The noble vision, which led to a Nobel Prize for its modern champion, Muhammad Yunus of Bangladesh, is to empower the poor, usually women, in underdeveloped countries through seed capital to start small businesses and a chance at economic self-sufficiency, both normally out of their reach.

Sinclair realistically labels himself a heretic, and he is criticizing myths as sacred but false as celibacy by Catholic priests. Indeed, the churches are major players in this popular outlet for donations within congregations wanting to help. The burgeoning microfinance industry has grown to $70 billion in loans annually and has been celebrated by celebrities ranging from Bono to Oprah (and even Lisa Simpson on a Simpsons episode).
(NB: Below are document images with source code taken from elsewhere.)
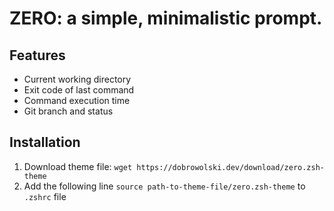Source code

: # ZERO: a simple, minimalistic prompt.

## Features
- Current working directory
- Exit code of last command
- Command execution time
- Git branch and status

## Installation
1. Download theme file: `wget https://dobrowolski.dev/download/zero.zsh-theme`
2. Add the following line `source path-to-theme-file/zero.zsh-theme` to `.zshrc` file
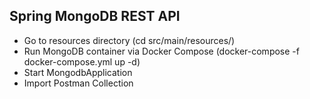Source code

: ## Spring MongoDB REST API
- Go to resources directory (cd src/main/resources/)
- Run MongoDB container via Docker Compose (docker-compose -f docker-compose.yml up -d)
- Start MongodbApplication
- Import Postman Collection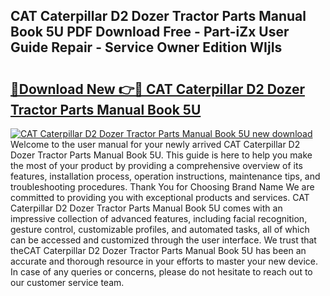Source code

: ## CAT Caterpillar D2 Dozer Tractor Parts Manual Book 5U PDF Download Free - Part-iZx User Guide Repair - Service Owner Edition WIjIs

# <h2><a href="http://bc81333.oget.top/?id=CAT+Caterpillar+D2+Dozer+Tractor+Parts+Manual+Book+5U">🔗Download New 👉🔴 CAT Caterpillar D2 Dozer Tractor Parts Manual Book 5U</a></h2>

[![CAT Caterpillar D2 Dozer Tractor Parts Manual Book 5U new download](https://i.imgur.com/5g1atiW.png)](http://bc81333.oget.top/?id=CAT+Caterpillar+D2+Dozer+Tractor+Parts+Manual+Book+5U)
Welcome to the user manual for your newly arrived CAT Caterpillar D2 Dozer Tractor Parts Manual Book 5U. This guide is here to help you make the most of your product by providing a comprehensive overview of its features, installation process, operation instructions, maintenance tips, and troubleshooting procedures. Thank You for Choosing Brand Name We are committed to providing you with exceptional products and services. CAT Caterpillar D2 Dozer Tractor Parts Manual Book 5U comes with an impressive collection of advanced features, including facial recognition, gesture control, customizable profiles, and automated tasks, all of which can be accessed and customized through the user interface. We trust that theCAT Caterpillar D2 Dozer Tractor Parts Manual Book 5U has been an accurate and thorough resource in your efforts to master your new device. In case of any queries or concerns, please do not hesitate to reach out to our customer service team.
Sinclair is a whistleblower who entered the industry 10 years ago with hardly a chip on his shoulder. Having been scheduled to start work at Enron just before it imploded, he was seeking an idealistic alternative. What he found was disillusionment as he confirmed and reconfirmed the reality gap between heavily financed and publicized promotions of microfinancing and the nightmare of hopeless debt it creates -- to the point that numerous women have committed suicide in India in response to heavy-handed debt-collection pressure tactics.

As usual, a primary problem is the middlemen. Microfinance institutions (MFIs) get loan money from churches and even financial giants such as Deutsch Bank. But the funding sources are highly lax in monitoring how money is spent, and MFI loan officers recruiting recipients frequently exercise the same level of due diligence as predatory mortgage lenders did before that disaster. As a result up to 90 percent of loans are not spent on starting businesses. Instead, they go toward loanees' consumer purchases, survival necessities, or frequently to pay back other loans. That begins a hopeless cycle, because these "good-deed" loans include interest rates frequently over 100 percent, and up to 195 percent in one example. The loan officers then switch hats to "enforcers" who threaten their victims with economic ruin unless payments stay current. The model of big-hearted economic self-sufficiency has been replaced with a heavy-handed pyramid scheme.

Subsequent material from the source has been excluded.